En el ´Mercat de Productes Locals´, como lo ha bautizado la asociación, participan 24 artesanos y fabricantes que tienen como materia prima productos de la isla. Mantones con lana de las ovejas de la casa del vecino, jabones con hierbas del jardín, cosméticos de aloe de plantaciones ibicencas, incensarios de barro de la tierra, cestos bordados a mano, joyeros de piel trabajados durante horas, payesas de cerámica con mantones y faldas en relieve, joyas tradicionales modernizadas… «Aquí no hay nada de India o Tailandia, nada comprado allí para vender aquí, es la única condición», afirma Franchesca mientras Miguel Ángel Guillén, secretario, asiente con la cabeza a unos metros de las meninas y payesas que él mismo ha modelado. Todos, los 24, están encantados con este mercadillo de Navidad que se organiza por primera vez y que visitará varios pueblos del municipio de Santa Eulària (Jesús este domingo, Santa Gertrudis el día 19 y Puig d´en Valls el 20) hasta llegar al recinto ferial, donde estarán entre el 28 de diciembre yel 4 de enero.
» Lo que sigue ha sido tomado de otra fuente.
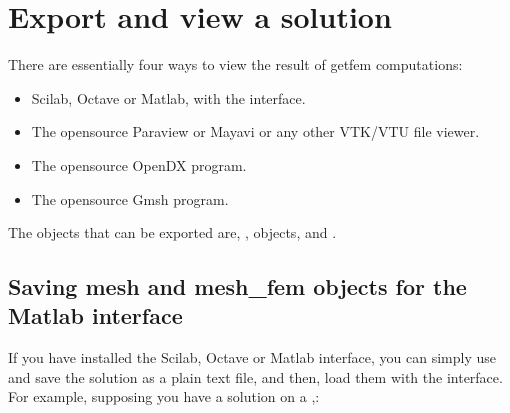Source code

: \documentclass[a4paper,11pt,english]{sphinxmanual}
\begin{document}
\chapter{Export and view a solution}
\label{\detokenize{userdoc/export:export-and-view-a-solution}}\label{\detokenize{userdoc/export:ud-export}}\label{\detokenize{userdoc/export::doc}}
There are essentially four ways to view the result of getfem computations:
\begin{itemize}
\item {} 
Scilab, Octave or Matlab, with the interface.

\item {} 
The open\sphinxhyphen{}source Paraview or Mayavi or any other VTK/VTU file viewer.

\item {} 
The open\sphinxhyphen{}source OpenDX program.

\item {} 
The open\sphinxhyphen{}source Gmsh program.

\end{itemize}

The objects that can be exported are, ,  objects, and .


\section{Saving mesh and mesh\_fem objects for the Matlab interface}
\label{\detokenize{userdoc/export:saving-mesh-and-mesh-fem-objects-for-the-matlab-interface}}
If you have installed the Scilab, Octave or Matlab interface, you can simply use
 and save the solution as a plain text file, and then,
load them with the interface. For example, supposing you have a solution  on a 
,:

\begin{sphinxVerbatim}[commandchars=\\\{\}]
 
      
    \PYG{p}{[}\PYG{p}{]}  

 
\end{sphinxVerbatim}
\end{document}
«Me gusta mucho la fruta y verdura ecológica, pero no es fácil de encontrar», comenta una clienta a Angy, que atiende vestida de payesa su exuberante puesto que no necesita más adorno que los volantes de lechuga que sobresalen de las cestas. A su lado, pocos se resisten a la modesta tentación de mojar un pellizco de miga de pan en el aceite ibicenco que brilla en un plato, junto a unas aceitunas. La comida atrae a los paseantes. Es la hora del aperitivo y más de uno mira con ojos golositos las pizzas, pasteles de limón, bombones y pan de semillas que llenan las mesas de Javier y Leonel. África despacha botes de miel. Algunos para los golosos. Otros para los que confían en el oro apícola como barrera y remedio para las gripes y constipados. Estos se llevan también alguna botellita de propóleo. Frente al puesto de David Gibert un grupo de mujeres duda en voz alta. Tocan las joyas del joven orfebre preguntándose qué le gustará más a la futura nuera de una de ellas, que se casa en breve. Una delicada pulsera parece ser la candidata más firme, aunque el resto de joyas tradicionales ibicencas (algunas en versión moderna) se lo ponen difícil.
«¿Alguien quiere buñuelos?», gritan unas alumnas del colegio Sant Carles, que recaudan dinero para el viaje de estudios, caminando hacia el final del paseo. Allí debería estar Joan Marí rodeado de cestos, pero su puesto está vacío. El sábado acabó de vender todo el producto, así que se ha tomado el día libre. Sus vecinos confían en que hoy regrese al passeig con algunos capazos más.